In 1874 Ives started a free evening drawing class. This was the beginning of the Saint Louis School and Museum of Fine Arts, formally inaugurated in 1879. The museum and school formed the art department at Washington University. His work drew the attention of influential and powerful people in the city. Through the financial support of Wayman Crow a new building for the museum was completed on what is now Locust street in 1881.
Ives was called to Chicago in 1892 to organize and conduct the art department of the World's Columbian Exposition, or the Chicago World's Fair as it is often called, that was to take place the following year.
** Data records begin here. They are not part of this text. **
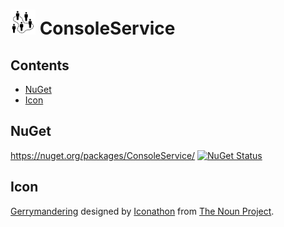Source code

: <!--
GENERATED FILE - DO NOT EDIT
This file was generated by [MarkdownSnippets](https://github.com/SimonCropp/MarkdownSnippets).
Source File: /src/readme.source.md
To change this file edit the source file and then run MarkdownSnippets.
-->

# <img src="/src/icon.png" height="40px"> ConsoleService

<!-- toc -->
## Contents

  * [NuGet](#nuget)
  * [Icon](#icon)
<!-- endtoc -->



## NuGet

https://nuget.org/packages/ConsoleService/ [![NuGet Status](https://badgen.net/nuget/v/ConsoleService/)](https://www.nuget.org/packages/ConsoleService/)


## Icon

[Gerrymandering](https://thenounproject.com/term/gerrymandering/15219/) designed by [Iconathon](https://thenounproject.com/Iconathon1) from [The Noun Project](https://thenounproject.com).
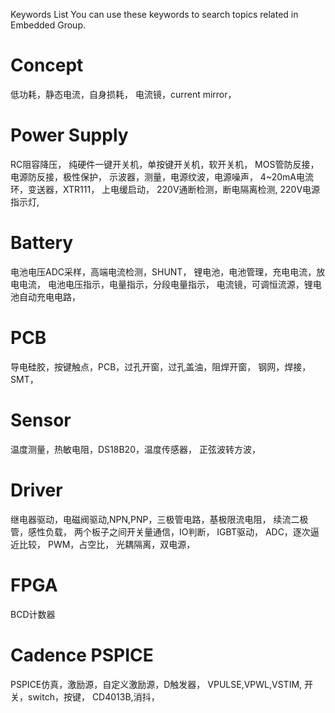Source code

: Keywords List
You can use these keywords to search topics related in Embedded Group.
# Concept
低功耗，静态电流，自身损耗，
电流镜，current mirror，

# Power Supply
RC阻容降压，
纯硬件一键开关机，单按键开关机，软开关机，
MOS管防反接，电源防反接，极性保护，
示波器，测量，电源纹波，电源噪声，
4~20mA电流环，变送器，XTR111，
上电缓启动，
220V通断检测，断电隔离检测,
220V电源指示灯,

# Battery
电池电压ADC采样，高端电流检测，SHUNT，
锂电池，电池管理，充电电流，放电电流，
电池电压指示，电量指示，分段电量指示，
电流镜，可调恒流源，锂电池自动充电电路，

# PCB
导电硅胶，按键触点，PCB，过孔开窗，过孔盖油，阻焊开窗，
钢网，焊接，SMT，

# Sensor
温度测量，热敏电阻，DS18B20，温度传感器，
正弦波转方波，

# Driver
继电器驱动，电磁阀驱动,NPN,PNP，三极管电路，基极限流电阻，
续流二极管，感性负载，
两个板子之间开关量通信，IO判断，
IGBT驱动，
ADC，逐次逼近比较，
PWM，占空比，
光耦隔离，双电源，

# FPGA
BCD计数器

# Cadence PSPICE
PSPICE仿真，激励源，自定义激励源，D触发器，
VPULSE,VPWL,VSTIM,
开关，switch，按键，
CD4013B,消抖，
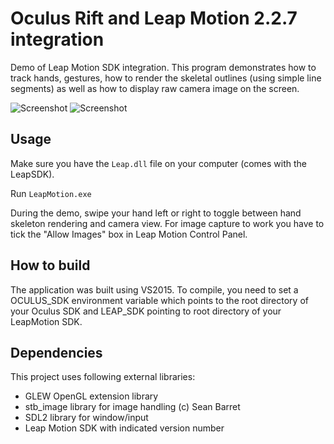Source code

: Oculus Rift and Leap Motion 2.2.7 integration
================

Demo of Leap Motion SDK integration. This program demonstrates how to track hands, gestures, how to render the skeletal outlines (using simple line segments) as well as how to display raw camera image on the screen. 

![Screenshot](http://kondrak.info/images/vr_leap1.png?raw=true)
![Screenshot](http://kondrak.info/images/vr_leap2.png?raw=true)

Usage
-----
Make sure you have the <code>Leap.dll</code> file on your computer (comes with the LeapSDK).

Run <code>LeapMotion.exe</code>

During the demo, swipe your hand left or right to toggle between hand skeleton rendering and camera view. For image capture to work you have to tick the "Allow Images" box in Leap Motion Control Panel.

How to build
-------
The application was built using VS2015. To compile, you need to set a OCULUS_SDK environment variable which points to the root directory of your Oculus SDK and LEAP_SDK pointing to root directory of your LeapMotion SDK.

Dependencies
-------
This project uses following external libraries:

- GLEW OpenGL extension library
- stb_image library for image handling (c) Sean Barret
- SDL2 library for window/input 
- Leap Motion SDK with indicated version number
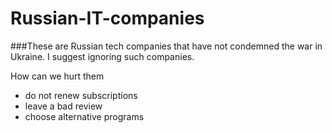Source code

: # Russian-IT-companies

###These are Russian tech companies that have not condemned the war in Ukraine. I suggest ignoring such companies.

How can we hurt them
- do not renew subscriptions
- leave a bad review
- choose alternative programs 
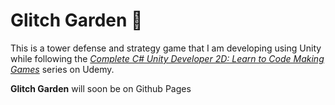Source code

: # Glitch Garden 🌵

This is a tower defense and strategy game that I am developing using Unity while following the *[Complete C# Unity Developer 2D: Learn to Code Making Games]* series on Udemy.

**Glitch Garden** will soon be on Github Pages


[Complete C# Unity Developer 2D: Learn to Code Making Games]: https://www.udemy.com/share/101WYyB0sfdFtWQ3o=/
[Glitch Garden]: https://prajnanbhuyan.github.io/Glitch-Garden/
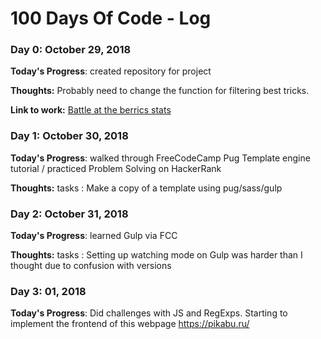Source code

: # 100 Days Of Code - Log

### Day 0: October 29, 2018 

**Today's Progress**: created repository for project

**Thoughts:** Probably need to change the function for filtering best tricks.

**Link to work:** [Battle at the berrics stats](https://batb11stats.herokuapp.com)

### Day 1: October 30, 2018 

**Today's Progress**: walked through FreeCodeCamp Pug Template engine tutorial / practiced Problem Solving on HackerRank

**Thoughts:** tasks : Make a copy of a template using pug/sass/gulp  

### Day 2: October 31, 2018 

**Today's Progress**: learned Gulp via FCC

**Thoughts:** tasks : Setting up watching mode on Gulp was harder than I thought due to confusion with versions

### Day 3: 01, 2018 

**Today's Progress**: Did challenges with JS and RegExps. Starting to implement the frontend of this webpage https://pikabu.ru/  
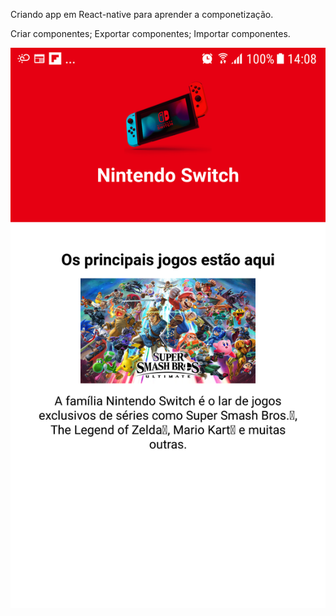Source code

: Criando app em React-native para aprender a componetização.

Criar componentes;
Exportar componentes;
Importar componentes.

![alt text](Screenshot_20240908-140831.png)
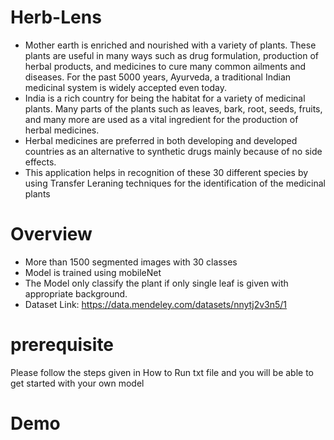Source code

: 
# Herb-Lens

* Mother earth is enriched and nourished with a variety of plants. These plants are useful in many ways such as drug formulation, production of herbal products, and medicines to cure many common ailments and diseases. For the past 5000 years, Ayurveda, a traditional Indian medicinal system is widely accepted even today. 
* India is a rich country for being the habitat for a variety of medicinal plants. Many parts of the plants such as leaves, bark, root, seeds, fruits, and many more are used as a vital ingredient for the production of herbal medicines.
* Herbal medicines are preferred in both developing and developed countries as an alternative to synthetic drugs mainly because of no side effects.
* This application helps in recognition of these 30 different species by using Transfer Leraning techniques for the identification of the medicinal plants
        
#  Overview
* More than 1500 segmented images with 30 classes 
* Model is trained using mobileNet 
* The Model only classify the plant if only single leaf is given with appropriate background.
* Dataset Link: https://data.mendeley.com/datasets/nnytj2v3n5/1

# prerequisite
Please follow the steps given in How to Run txt file and you will be able to get started with your own model 

# Demo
He was selected because of his famous broad-mindedness, his interest in the equal representation of all forms of art.

In 1894 Ives was appointed by the National Bureau of Education to examine and report upon courses of instruction and methods of work in foreign art museums and schools. He began in Giza and traveled all over the old world, tracing the development of art throughout history and its relation to the rise of civilization.

Through the efforts of Ives in the 1890s, then a member of the city council, an ordinance was passed authorizing the erection of an art building in Forest Park. There was, however, no funding for such a structure. It was not until the Louisiana Purchase Exposition, or St. Louis World's Fair, that such a plan could become a reality. Ives was chosen to be the Chief of the Department of Art at the exposition. This would be his sixth participation in such an exhibition. He had the same assistant-chief that he had worked with during Chicago's Expo, and they worked to surpass this previous fair, and also the Paris Exposition Universelle (1900) in every way that they were able.

At the close of the Exposition, the structure that had housed the art show of the fair, was presented to the city of St. Louis as the permanent home of the art collection Ives ran. Ives introduced a bill into the General Assembly for an art tax to support the maintenance of the museum. The bill was approved by the citizens of St. Louis by a nearly 4-to-1 margin. However, the city's controller refused to distribute the tax to the museum's board of control, as it was not a municipal entity and so had no right to funds from taxes. The controller's position was upheld in 1908 by the Missouri Supreme Court. This caused the formal separation of the museum from the university in 1909. As a result, the museum became a public entity. The university agreed to lend its collection and Halsey Ives to continue to direct it. The institution was renamed the City Art Museum.

Art should be a matter of every-day enjoyment and use to every normally-constituted man, woman, and child.
— Halsey Cooley Ives, Stevens, Walter B. (ed.) 1915, Halsey Cooley Ives, LL.D. 1847-1911; Founder of the St. Louis School of Fine Arts; First Director of the City Art Museum of St. Louis, Ives Memorial Society, Saint Louis, MO

He died in London in 1911.

The Saint Louis Art Museum retains the personal papers of Halsey Ives.